More recently, starting in 2019, deepfake videos started popping up on social media, with one person’s face is replaced by another, with the rest of the scene unchanged. And last year, Amazon developed a system to automatically dub films quickly and inexpensively, though it earned poor reviews for the computer-generated voices it produced.
Mann said Flawless combines elements of preceding technologies with new advances first developed at Germany’s Max Planck Institute for Informatics to produce what would have previously been an unimaginable level of synchronicity.
“I predict that within 12 months there are people who will watch an entire film from start to finish in the cinema without any idea the film was originally made in a different language,” he told Fortune.
So far, the technology is on display in only a few short clips on the company website. In addition to Heist, the company “remastered” (the company’s preferred term) a scene from the aforementioned Forrest Gump and produced a showreel that includes a scene from A Few Good Men. Mann said that with those clips and the potential of a worldwide audience for any film to pique interest, Flawless is in negotiations with several major studios, though details are still under wraps.
The technology is not limited to new films. Flawless co-founder Nick Lynes, a software developer by trade, told Fortune it does not require any compromises on the part of filmmakers. That means it’s no harder or easier to remaster a new film than to do one made last year, or even one made 10, 30, or 50 years ago.
“There’s no reason the whole back catalog of the major studios couldn’t be done within a few years,” Lynes said. “It’s a win-win-win situation—more content coming from more cultures and reaching more people.”
“I knew this day would come”
At least at first, Rossi, the veteran dubber in Rome, was dismissive of digital technologies. He acknowledged Italian studios put less time and effort into dubbing projects than they once did. He said each project today is given only a third or a fourth of the manhours once required. “There’s an ongoing battle between art and economics and over time economics always wins,” he said.
Rossi had seen some of the earlier efforts at digital dubbing and said he was confident that a skilled team of dubbers working on a quality film could do a better job than any software. “A digital product is always going to have less soul than the original,” he said. “Digital is like seeing a photo of the Colosseum compared to seeing the real thing.”
If successful, Flawless’s technology will not necessarily come at the expense of the livelihoods of Rossi and his colleagues. Mann said the audio used in the remastered films can be computer-generated or come from multilingual actors speaking their lines in other languages. But most of it will likely come in some form from mother-tongue voice actors.
Still, watching the Forrest Gump clips a couple of times over gave Rossi pause. “I knew this day would come,” he said, breathing out a long sigh. “It was inevitable.”

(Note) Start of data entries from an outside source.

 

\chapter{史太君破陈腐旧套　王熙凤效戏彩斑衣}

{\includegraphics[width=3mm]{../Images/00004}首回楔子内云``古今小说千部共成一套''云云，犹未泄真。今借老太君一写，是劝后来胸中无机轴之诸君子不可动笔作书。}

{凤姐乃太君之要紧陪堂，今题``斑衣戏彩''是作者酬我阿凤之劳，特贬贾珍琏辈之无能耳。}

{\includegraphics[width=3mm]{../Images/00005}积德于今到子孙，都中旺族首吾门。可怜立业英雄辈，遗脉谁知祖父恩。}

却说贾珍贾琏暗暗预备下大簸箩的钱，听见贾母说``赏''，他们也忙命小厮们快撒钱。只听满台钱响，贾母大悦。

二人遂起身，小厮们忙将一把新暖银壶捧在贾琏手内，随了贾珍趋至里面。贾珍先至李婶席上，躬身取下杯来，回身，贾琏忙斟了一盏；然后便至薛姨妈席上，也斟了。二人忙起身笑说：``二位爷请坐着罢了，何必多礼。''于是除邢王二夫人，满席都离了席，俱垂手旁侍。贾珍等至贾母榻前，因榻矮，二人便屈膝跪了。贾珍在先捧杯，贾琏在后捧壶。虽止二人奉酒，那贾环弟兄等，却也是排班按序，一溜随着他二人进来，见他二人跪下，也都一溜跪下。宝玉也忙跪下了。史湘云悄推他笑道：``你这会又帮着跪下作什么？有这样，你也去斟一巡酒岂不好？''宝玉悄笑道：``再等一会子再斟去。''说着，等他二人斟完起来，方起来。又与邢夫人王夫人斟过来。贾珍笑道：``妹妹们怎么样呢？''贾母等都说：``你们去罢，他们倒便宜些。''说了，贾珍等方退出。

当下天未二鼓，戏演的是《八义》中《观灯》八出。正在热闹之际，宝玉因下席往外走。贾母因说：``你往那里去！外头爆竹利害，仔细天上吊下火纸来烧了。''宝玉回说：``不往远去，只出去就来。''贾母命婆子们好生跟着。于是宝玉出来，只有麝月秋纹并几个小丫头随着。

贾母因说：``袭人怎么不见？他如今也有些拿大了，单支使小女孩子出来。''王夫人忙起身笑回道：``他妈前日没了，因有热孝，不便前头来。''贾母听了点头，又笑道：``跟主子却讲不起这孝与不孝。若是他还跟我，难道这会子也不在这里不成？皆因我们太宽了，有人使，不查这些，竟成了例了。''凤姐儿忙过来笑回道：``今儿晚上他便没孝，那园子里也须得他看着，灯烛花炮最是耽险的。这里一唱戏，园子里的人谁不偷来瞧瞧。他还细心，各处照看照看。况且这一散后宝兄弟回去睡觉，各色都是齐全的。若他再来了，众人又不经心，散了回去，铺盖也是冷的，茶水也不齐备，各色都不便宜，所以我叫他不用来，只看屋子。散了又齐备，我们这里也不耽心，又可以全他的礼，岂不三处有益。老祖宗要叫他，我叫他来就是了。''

From black-and-white to color
Inevitable or not, it has taken a lot of effort to get to this point. Mann and Lynes launched Flawless in Los Angeles and London three years ago, but it only started attracting media attention over the last few weeks, after the first few clips were posted online.
As things stand today, remastering a film with Flawless’ technology costs more than dubbing one the old-fashioned way, though Lynes said it’s still a bargain given the number of new markets it can give any film access to. Over time, the company believes its technology will become better, faster, and less expensive.

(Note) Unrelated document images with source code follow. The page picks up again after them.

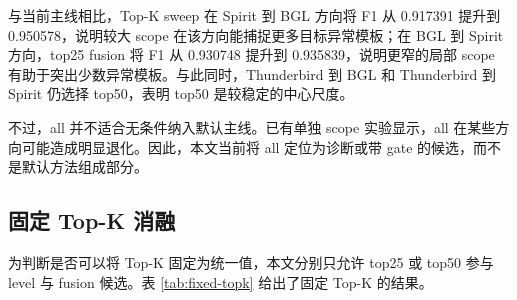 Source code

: \documentclass[UTF8,a4paper,zihao=-4]{ctexart}
\begin{document}
\begin{table}[htbp]
\centering
\caption{不同 Top-K 范围消融结果}
\label{tab:topk-sweep}
\end{table}

与当前主线相比，Top-K sweep 在 Spirit 到 BGL 方向将 F1 从 0.917391 提升到 0.950578，说明较大 scope 在该方向能捕捉更多目标异常模板；在 BGL 到 Spirit 方向，top25 fusion 将 F1 从 0.930748 提升到 0.935839，说明更窄的局部 scope 有助于突出少数异常模板。与此同时，Thunderbird 到 BGL 和 Thunderbird 到 Spirit 仍选择 top50，表明 top50 是较稳定的中心尺度。

不过，all 并不适合无条件纳入默认主线。已有单独 scope 实验显示，all 在某些方向可能造成明显退化。因此，本文当前将 all 定位为诊断或带 gate 的候选，而不是默认方法组成部分。

\subsection{固定 Top-K 消融}

为判断是否可以将 Top-K 固定为统一值，本文分别只允许 top25 或 top50 参与 level 与 fusion 候选。表 \ref{tab:fixed-topk} 给出了固定 Top-K 的结果。
\end{document}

Mann likens the shift he believes is underway to the early 1990s when films like Jurassic Park and the second Terminator film came out and changed the industry with their use of Computer-Generated Imagery, or CGI. Lynes took an even bigger swing, likening it to the evolution from black-and-white to color. “I’m sure that at the time there were a few people who insisted the black-and-white films were better,” he said.